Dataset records
'''

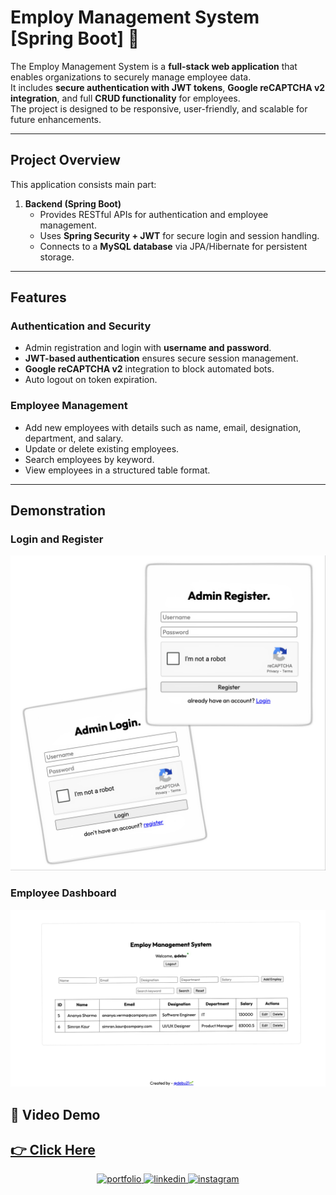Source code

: # Employ Management System [Spring Boot] 🌱

 
The Employ Management System is a **full-stack web application** that enables organizations to securely manage employee data.  
It includes **secure authentication with JWT tokens**, **Google reCAPTCHA v2 integration**, and full **CRUD functionality** for employees.  
The project is designed to be responsive, user-friendly, and scalable for future enhancements.

---

## Project Overview

This application consists main part:

1. **Backend (Spring Boot)**
   - Provides RESTful APIs for authentication and employee management.
   - Uses **Spring Security + JWT** for secure login and session handling.
   - Connects to a **MySQL database** via JPA/Hibernate for persistent storage.


---

## Features

### Authentication and Security
- Admin registration and login with **username and password**.
- **JWT-based authentication** ensures secure session management.
- **Google reCAPTCHA v2** integration to block automated bots.
- Auto logout on token expiration.

### Employee Management
- Add new employees with details such as name, email, designation, department, and salary.
- Update or delete existing employees.
- Search employees by keyword.
- View employees in a structured table format.


---
## Demonstration

### Login and Register
![Login Page](https://raw.githubusercontent.com/debapriyo007/EMS-using-java/refs/heads/main/frontend-using-react/src/assets/demo-sc/Login_And_Register.jpg)

### Employee Dashboard
![Dashboard](https://raw.githubusercontent.com/debapriyo007/EMS-using-java/refs/heads/main/frontend-using-react/src/assets/demo-sc/Dashboard.jpg)


## 🎥 Video Demo
## [👉 Click Here ](https://youtu.be/rP7KPlEwFPo)


<p align="center">
  <a href="https://debu21.netlify.app/">
    <img src="https://img.shields.io/badge/my_portfolio-000?style=for-the-badge&logo=ko-fi&logoColor=white" alt="portfolio"/>
  </a>
  <a href="https://www.linkedin.com/">
    <img src="https://img.shields.io/badge/linkedin-0A66C2?style=for-the-badge&logo=linkedin&logoColor=white" alt="linkedin"/>
  </a>
  <a href="https://instagram.com/debu_21_21">
    <img src="https://img.shields.io/badge/instagram-E4405F?style=for-the-badge&logo=instagram&logoColor=white" alt="instagram"/>
  </a>
</p>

'''

Task objective:
For each line of the data that has the word "githubusercontent", report that line.

Solved exercise:
![Login Page](https://raw.githubusercontent.com/debapriyo007/EMS-using-java/refs/heads/main/frontend-using-react/src/assets/demo-sc/Login_And_Register.jpg)
![Dashboard](https://raw.githubusercontent.com/debapriyo007/EMS-using-java/refs/heads/main/frontend-using-react/src/assets/demo-sc/Dashboard.jpg)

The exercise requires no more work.